Speech on leadership...


This is the speech I delivered for the National Honor Society induction ceremony a few years back. Pardon the length, but I tend to be long-winded – at times.

Thank you, Ms. _____ and members of the National Honor Society for asking me to speak today. A hearty “congratulations” to this year’s inductees on this accomplishment. An accomplishment, mind you, that is by no means the culmination of, or end point for your efforts. No, today marks the beginning of a journey. You have been set on a path that, if walked with care and diligence, will have an impact on the rest of your lives, and the lives of countless others.

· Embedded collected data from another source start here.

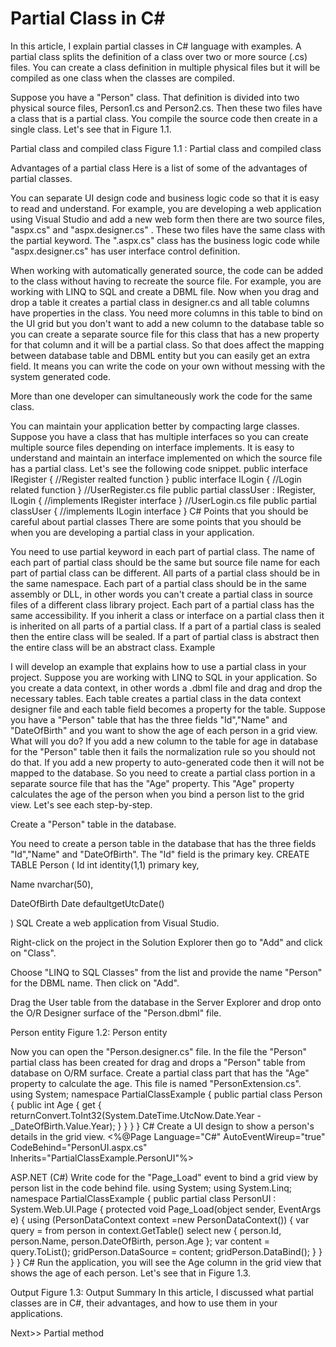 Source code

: # Partial Class in C# 
In this article, I explain partial classes in C# language with examples. A partial class splits the definition of a class over two or more source (.cs) files. You can create a class definition in multiple physical files but it will be compiled as one class when the classes are compiled.

Suppose you have a "Person" class. That definition is divided into two physical source files, Person1.cs and Person2.cs. Then these two files have a class that is a partial class. You compile the source code then create in a single class. Let's see that in Figure 1.1. 

Partial class and compiled class 
Figure 1.1 : Partial class and compiled class

Advantages of a partial class
Here is a list of some of the advantages of partial classes.

You can separate UI design code and business logic code so that it is easy to read and understand. For example, you are developing a web application using Visual Studio and add a new web form then there are two source files, "aspx.cs" and "aspx.designer.cs" . These two files have the same class with the partial keyword. The ".aspx.cs" class has the business logic code while "aspx.designer.cs" has user interface control definition.
 
When working with automatically generated source, the code can be added to the class without having to recreate the source file. For example, you are working with LINQ to SQL and create a DBML file. Now when you drag and drop a table it creates a partial class in designer.cs and all table columns have properties in the class. You need more columns in this table to bind on the UI grid but you don't want to add a new column to the database table so you can create a separate source file for this class that has a new property for that column and it will be a partial class. So that does affect the mapping between database table and DBML entity but you can easily get an extra field. It means you can write the code on your own without messing with the system generated code.
 
More than one developer can simultaneously work the code for the same class.
 
You can maintain your application better by compacting large classes. Suppose you have a class that has multiple interfaces so you can create multiple source files depending on interface implements. It is easy to understand and maintain an interface implemented on which the source file has a partial class. Let's see the following code snippet.
public interface IRegister
{
    //Register realted function
}
public interface ILogin
{
    //Login related function
}
//UserRegister.cs file
public partial classUser : IRegister, ILogin
{
    //implements IRegister interface
}
//UserLogin.cs file
public partial classUser
{
    //implements ILogin interface
}
C#
Points that you should be careful about partial classes
There are some points that you should be when you are developing a partial class in your application.

You need to use partial keyword in each part of partial class.
The name of each part of partial class should be the same but source file name for each part of partial class can be different.
All parts of a partial class should be in the same namespace.
Each part of a partial class should be in the same assembly or DLL, in other words you can't create a partial class in source files of a different class library project.
Each part of a partial class has the same accessibility.
If you inherit a class or interface on a partial class then it is inherited on all parts of a partial class.
If a part of a partial class is sealed then the entire class will be sealed.
If a part of partial class is abstract then the entire class will be an abstract class.
Example

I will develop an example that explains how to use a partial class in your project. Suppose you are working with LINQ to SQL in your application. So you create a data context, in other words a .dbml file and drag and drop the necessary tables. Each table creates a partial class in the data context designer file and each table field becomes a property for the table. Suppose you have a "Person" table that has the three fields "Id","Name" and "DateOfBirth" and you want to show the age of each person in a grid view. What will you do? If you add a new column to the table for age in database for the "Person" table then it fails the normalization rule so you should not do that. If you add a new property to auto-generated code then it will not be mapped to the database. So you need to create a partial class portion in a separate source file that has the "Age" property. This "Age" property calculates the age of the person when you bind a person list to the grid view. Let's see each step-by-step.

Create a "Person" table in the database.

You need to create a person table in the database that has the three fields "Id","Name" and "DateOfBirth". The "Id" field is the primary key.
CREATE TABLE Person
(
Id int identity(1,1) primary key,

Name nvarchar(50),

DateOfBirth Date defaultgetUtcDate()

)
SQL
Create a web application from Visual Studio.
 
Right-click on the project in the Solution Explorer then go to "Add" and click on "Class".
 
Choose "LINQ to SQL Classes" from the list and provide the name "Person" for the DBML name. Then click on "Add".
 
Drag the User table from the database in the Server Explorer and drop onto the O/R Designer surface of the "Person.dbml" file.

Person entity
Figure 1.2: Person entity

Now you can open the "Person.designer.cs" file. In the file the "Person" partial class has been created for drag and drops a "Person" table from database on O/RM surface.
Create a partial class part that has the "Age" property to calculate the age. This file is named "PersonExtension.cs".
using System;
namespace PartialClassExample
{
   public partial class Person
    {
       public int Age
        {
           get { returnConvert.ToInt32(System.DateTime.UtcNow.Date.Year - _DateOfBirth.Value.Year); }
        }
    }
}
C#
Create a UI design to show a person's details in the grid view.
<%@Page Language="C#" AutoEventWireup="true" CodeBehind="PersonUI.aspx.cs" Inherits="PartialClassExample.PersonUI"%>
<!DOCTYPE html>
<html xmlns="http://www.w3.org/1999/xhtml">
<head id="Head1" runat="server">
   <title></title>
</head>
<body>
   <form id="form1" runat="server">
   <div>
       <asp:GridView ID="gridPerson" runat="server">
       </asp:GridView>
   </div>
   </form>
</body>
</html>
ASP.NET (C#)
Write code for the "Page_Load" event to bind a grid view by person list in the code behind file.
using System;
using System.Linq;
namespace PartialClassExample
{
   public partial class PersonUI : System.Web.UI.Page
    {
       protected void Page_Load(object sender, EventArgs e)
        {
           using (PersonDataContext context =new PersonDataContext())
            {
               var query = from person in context.GetTable<Person>()
                            select new
                            {
                                person.Id,
                                person.Name,
                                person.DateOfBirth,
                                person.Age
                            };
               var content = query.ToList();
                gridPerson.DataSource = content;
                gridPerson.DataBind();
            }
        }
    }
}
C#
Run the application, you will see the Age column in the grid view that shows the age of each person. Let's see that in Figure 1.3.

Output
Figure 1.3: Output
Summary
In this article, I discussed what partial classes are in C#, their advantages, and how to use them in your applications. 

Next>> Partial method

In consideration of what has brought you here today – your efforts focused around the four fundamental elements, or pillars of the National Honor Society – Scholarship, Character, Service, and Leadership, you all need to look in the mirror and ask, “Am I ready? Am I prepared? Do I have what it takes to be successful upon this road?” Many people believe so, or you would not be here today. In addition to that, I can let you in on a little secret that will come in handy – quality footwear! That’s right, decent shoes. That is exactly why I want to tell you about -these shoes.

Four and a half years ago, I needed a new suit for an occasion. I hadn’t planned on buying a new pair of shoes – I had adequate shoes. But the salesman did what any good salesman would do, he took advantage of a grieving son whose father had just died. So I ended up with these very shoes – an outward expression of honor – for my dad. S*** Cayou was a titan of a man who embodied the pillars of National Honor Society by being a molder of character, a servant to his community, and a leader of men as a high-ranking Denver Police officer. But today isn’t about my dad; it’s more about these shoes.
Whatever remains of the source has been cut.